研究機関誌「FOOD CULTURE No.11」世界の食文化雑学講座 第8話
海外旅行で楽しめる「米」料理(ヨーロッパ・アメリカ編)
米はアジア圏だけの食べ物ではない。世界各国でそれぞれの料理法で食べられている。比較的「米文化」の歴史が浅いヨーロッパやアメリカでも、米料理はしっかり根をおろし、バラエティ豊かな料理が食卓を飾る。
色とりどりに変身するヨーロッパの米料理
ヨーロッパ諸国の中でも、もっとも米を食べる国はイタリアとスペイン。8世紀、アラブ人がスペインに稲作を伝えたということで、現在ではヴァレンシアやセビリアが主産地となっている。

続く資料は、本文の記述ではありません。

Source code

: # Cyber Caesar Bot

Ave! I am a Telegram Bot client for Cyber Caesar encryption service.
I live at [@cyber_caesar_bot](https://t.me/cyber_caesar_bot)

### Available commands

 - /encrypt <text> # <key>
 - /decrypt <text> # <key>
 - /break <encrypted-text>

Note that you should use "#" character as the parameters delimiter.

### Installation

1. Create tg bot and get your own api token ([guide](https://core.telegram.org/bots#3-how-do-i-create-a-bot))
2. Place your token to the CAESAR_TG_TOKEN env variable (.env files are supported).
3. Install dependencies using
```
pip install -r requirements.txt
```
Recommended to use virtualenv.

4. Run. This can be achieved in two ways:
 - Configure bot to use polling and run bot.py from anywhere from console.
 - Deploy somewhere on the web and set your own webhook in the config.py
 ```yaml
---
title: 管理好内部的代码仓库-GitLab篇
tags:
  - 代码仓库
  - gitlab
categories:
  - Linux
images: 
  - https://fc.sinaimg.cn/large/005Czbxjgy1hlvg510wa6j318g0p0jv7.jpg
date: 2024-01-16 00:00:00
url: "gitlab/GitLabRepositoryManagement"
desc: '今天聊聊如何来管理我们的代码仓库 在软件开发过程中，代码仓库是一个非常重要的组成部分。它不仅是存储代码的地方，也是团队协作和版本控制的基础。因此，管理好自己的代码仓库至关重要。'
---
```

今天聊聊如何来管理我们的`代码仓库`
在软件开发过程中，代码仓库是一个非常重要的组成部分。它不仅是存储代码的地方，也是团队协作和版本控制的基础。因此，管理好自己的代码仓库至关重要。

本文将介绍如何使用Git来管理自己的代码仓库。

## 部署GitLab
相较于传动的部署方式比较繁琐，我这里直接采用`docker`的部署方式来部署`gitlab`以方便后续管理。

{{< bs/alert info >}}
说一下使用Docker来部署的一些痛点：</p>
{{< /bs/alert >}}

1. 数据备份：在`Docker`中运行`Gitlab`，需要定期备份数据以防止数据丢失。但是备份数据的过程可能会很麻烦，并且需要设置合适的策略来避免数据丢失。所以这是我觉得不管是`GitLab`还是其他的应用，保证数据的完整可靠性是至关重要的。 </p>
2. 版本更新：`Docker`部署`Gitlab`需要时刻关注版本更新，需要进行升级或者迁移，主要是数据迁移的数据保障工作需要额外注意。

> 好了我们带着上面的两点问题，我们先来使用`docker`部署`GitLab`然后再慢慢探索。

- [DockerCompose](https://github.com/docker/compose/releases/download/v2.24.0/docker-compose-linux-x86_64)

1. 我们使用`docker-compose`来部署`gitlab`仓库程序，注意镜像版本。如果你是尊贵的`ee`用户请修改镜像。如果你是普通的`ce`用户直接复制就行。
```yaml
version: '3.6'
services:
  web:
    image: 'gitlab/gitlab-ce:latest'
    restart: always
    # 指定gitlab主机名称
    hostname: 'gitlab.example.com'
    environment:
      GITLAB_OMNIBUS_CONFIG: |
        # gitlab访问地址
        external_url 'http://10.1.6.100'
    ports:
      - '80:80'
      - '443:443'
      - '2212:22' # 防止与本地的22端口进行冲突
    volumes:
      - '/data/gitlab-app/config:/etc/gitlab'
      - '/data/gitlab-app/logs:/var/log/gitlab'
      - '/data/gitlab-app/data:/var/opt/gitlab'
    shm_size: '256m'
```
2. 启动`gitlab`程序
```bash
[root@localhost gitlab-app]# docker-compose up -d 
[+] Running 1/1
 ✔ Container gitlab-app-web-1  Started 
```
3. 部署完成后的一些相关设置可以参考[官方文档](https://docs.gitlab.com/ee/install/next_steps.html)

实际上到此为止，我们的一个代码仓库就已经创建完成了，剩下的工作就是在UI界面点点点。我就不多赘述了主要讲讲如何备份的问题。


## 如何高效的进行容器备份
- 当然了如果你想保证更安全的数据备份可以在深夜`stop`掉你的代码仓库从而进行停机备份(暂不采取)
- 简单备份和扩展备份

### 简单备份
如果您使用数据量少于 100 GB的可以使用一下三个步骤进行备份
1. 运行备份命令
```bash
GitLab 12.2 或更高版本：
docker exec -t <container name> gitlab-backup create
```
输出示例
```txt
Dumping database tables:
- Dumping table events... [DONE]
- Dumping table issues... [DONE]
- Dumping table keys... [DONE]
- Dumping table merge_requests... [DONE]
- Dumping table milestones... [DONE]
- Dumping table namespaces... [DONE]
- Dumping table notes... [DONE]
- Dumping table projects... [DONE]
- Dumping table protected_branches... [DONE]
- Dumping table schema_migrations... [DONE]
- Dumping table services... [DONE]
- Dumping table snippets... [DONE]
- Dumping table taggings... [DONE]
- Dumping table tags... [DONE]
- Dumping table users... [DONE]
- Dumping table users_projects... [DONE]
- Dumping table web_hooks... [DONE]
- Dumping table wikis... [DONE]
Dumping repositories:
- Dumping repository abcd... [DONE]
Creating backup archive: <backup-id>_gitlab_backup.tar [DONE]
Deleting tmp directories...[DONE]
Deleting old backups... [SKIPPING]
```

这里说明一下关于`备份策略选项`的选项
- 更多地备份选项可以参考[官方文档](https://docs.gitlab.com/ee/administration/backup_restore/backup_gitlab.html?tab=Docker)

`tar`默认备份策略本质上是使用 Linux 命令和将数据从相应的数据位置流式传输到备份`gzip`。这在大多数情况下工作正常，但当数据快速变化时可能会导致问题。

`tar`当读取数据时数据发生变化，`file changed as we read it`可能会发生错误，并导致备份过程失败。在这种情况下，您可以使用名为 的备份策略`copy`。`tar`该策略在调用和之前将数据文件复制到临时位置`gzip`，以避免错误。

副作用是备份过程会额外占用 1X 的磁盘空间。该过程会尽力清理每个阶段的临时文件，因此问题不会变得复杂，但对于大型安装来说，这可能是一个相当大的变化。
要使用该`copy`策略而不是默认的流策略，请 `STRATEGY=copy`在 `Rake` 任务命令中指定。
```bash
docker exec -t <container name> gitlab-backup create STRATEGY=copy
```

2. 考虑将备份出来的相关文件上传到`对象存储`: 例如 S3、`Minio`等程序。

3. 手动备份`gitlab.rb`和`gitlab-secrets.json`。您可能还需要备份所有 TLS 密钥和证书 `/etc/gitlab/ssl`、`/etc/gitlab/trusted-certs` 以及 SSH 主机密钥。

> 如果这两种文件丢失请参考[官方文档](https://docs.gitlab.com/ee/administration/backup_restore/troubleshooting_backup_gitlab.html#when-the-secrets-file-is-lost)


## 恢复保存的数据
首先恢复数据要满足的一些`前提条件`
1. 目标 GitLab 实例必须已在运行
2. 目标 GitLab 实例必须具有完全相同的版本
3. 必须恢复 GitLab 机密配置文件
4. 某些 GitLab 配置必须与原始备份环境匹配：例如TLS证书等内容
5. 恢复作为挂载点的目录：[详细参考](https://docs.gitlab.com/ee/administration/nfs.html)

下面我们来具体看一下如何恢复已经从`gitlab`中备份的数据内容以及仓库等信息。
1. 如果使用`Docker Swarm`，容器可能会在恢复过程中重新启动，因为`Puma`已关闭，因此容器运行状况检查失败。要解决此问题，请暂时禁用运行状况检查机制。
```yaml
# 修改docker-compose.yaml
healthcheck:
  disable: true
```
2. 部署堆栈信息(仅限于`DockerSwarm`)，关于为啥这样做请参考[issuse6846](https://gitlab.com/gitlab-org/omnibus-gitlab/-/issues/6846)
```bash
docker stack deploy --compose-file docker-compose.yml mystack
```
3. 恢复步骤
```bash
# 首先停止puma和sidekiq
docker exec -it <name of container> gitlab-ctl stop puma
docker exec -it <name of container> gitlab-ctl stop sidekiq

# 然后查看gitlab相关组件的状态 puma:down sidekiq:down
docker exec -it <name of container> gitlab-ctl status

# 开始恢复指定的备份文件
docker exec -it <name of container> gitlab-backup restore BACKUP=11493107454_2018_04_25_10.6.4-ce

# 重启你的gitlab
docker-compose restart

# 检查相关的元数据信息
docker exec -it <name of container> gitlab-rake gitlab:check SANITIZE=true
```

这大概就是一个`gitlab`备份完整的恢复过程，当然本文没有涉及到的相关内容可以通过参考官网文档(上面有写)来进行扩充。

スペインの米料理の代表格はパエリヤ。この料理は、ヴァレンシア地方の米と魚貝を炊いた郷土料理だった。粘りが少ない米を使うスペイン風炊き込みご飯といったところ。スペインではお父さんの味として各家庭で作られ、その味を競うコンクールも開かれる。バルセロナでは、冷蔵庫に残りものがたくさんあるからパエリヤでも作ろうか、という具合になるそうだ。このパエリヤの仲間にイカ墨を使ったものもある。パエリヤがイタリアに伝わるとリゾットとなり、ミラノを中心に北部でよく作られている。作り方は難しくなく、土鍋の余熱を利用するため、ほんの少し水分が残るぐらいの火加減で炊けばよい。その種類は多く、イタリアのアウグスト地理学協会が編纂した『イタリアンリゾット』には一二八種類が掲載されている。
リゾットのスープを増やし、具材も増やしてスープ仕立てにするとミネストローネになる。米粒に少し芯が残るぐらいが食べごろである。米の替わりにパスタを入れることもある。リゾットにクリームソースをたっぷりかけ、オーブンでグラグラと焼くとグラタンとなる。モッツァレラチーズをたっぷり入れて揚げればライスコロッケになる。
珍しいところではお米のサラダがある。日本のちらし寿司のような料理だが、やはり米は野菜として考えられていることがよくわかる料理だ。レモン汁・砂糖・塩の合わせ酢とサラダ油を炊き上がったごはんに混ぜ、キュウリ・ハム・キクラゲ・青シソなどの具材を混ぜ、マスタード・ドレッシングで和えた茹でタコ・エビ・トマトをトッピングする。
とっさの言い訳が料理名になった?
アメリカで稲作が始まったのは17世紀末。ヨーロッパを目指してアフリカのマダガスカル島を出航した貨物船が大西洋で難破し、アメリカの東海岸チャールストンに漂着した。そのときに船に積まれていたもみ米がチャールストンの郊外で栽培されるようになり、その後、ミシシッピー・ルイジアナ・テキサス・アーカンソー・ミズーリなどで大々的に栽培されるようになった。
米料理でもっとも有名なのは、ミシシッピー河口の港町ニューオリンズの名物料理であるルイジアナ・ジャンバラヤ。そのルーツはスペインのパエリヤだといわれている。昔、ニューオリンズのある宿屋に一人の紳士が泊まった。その紳士は空腹で宿の主人に食事を頼んだ。主人が、夜も遅かったために残り物の材料でパエリヤまがいの料理を出したところ、客の紳士はその料理があまりにおいしかったので主人に料理名を聞いたという。主人は残り物クッキングがばれたかと思い、とっさに宿の料理人のジャンがやった(JANBALAYEZ)と答えた。そこからジャンバラヤという料理名になったという。
アメリカ料理といえばステーキ、というイメージが強いが、最近ではヘルシー指向の人たちが増えている。その中で米が注目され、寿司バーや魚貝類のレストランの人気は高い。また、バターライスとカニカレーを組み合わせたカレー料理はアメリカの新しい味といえる。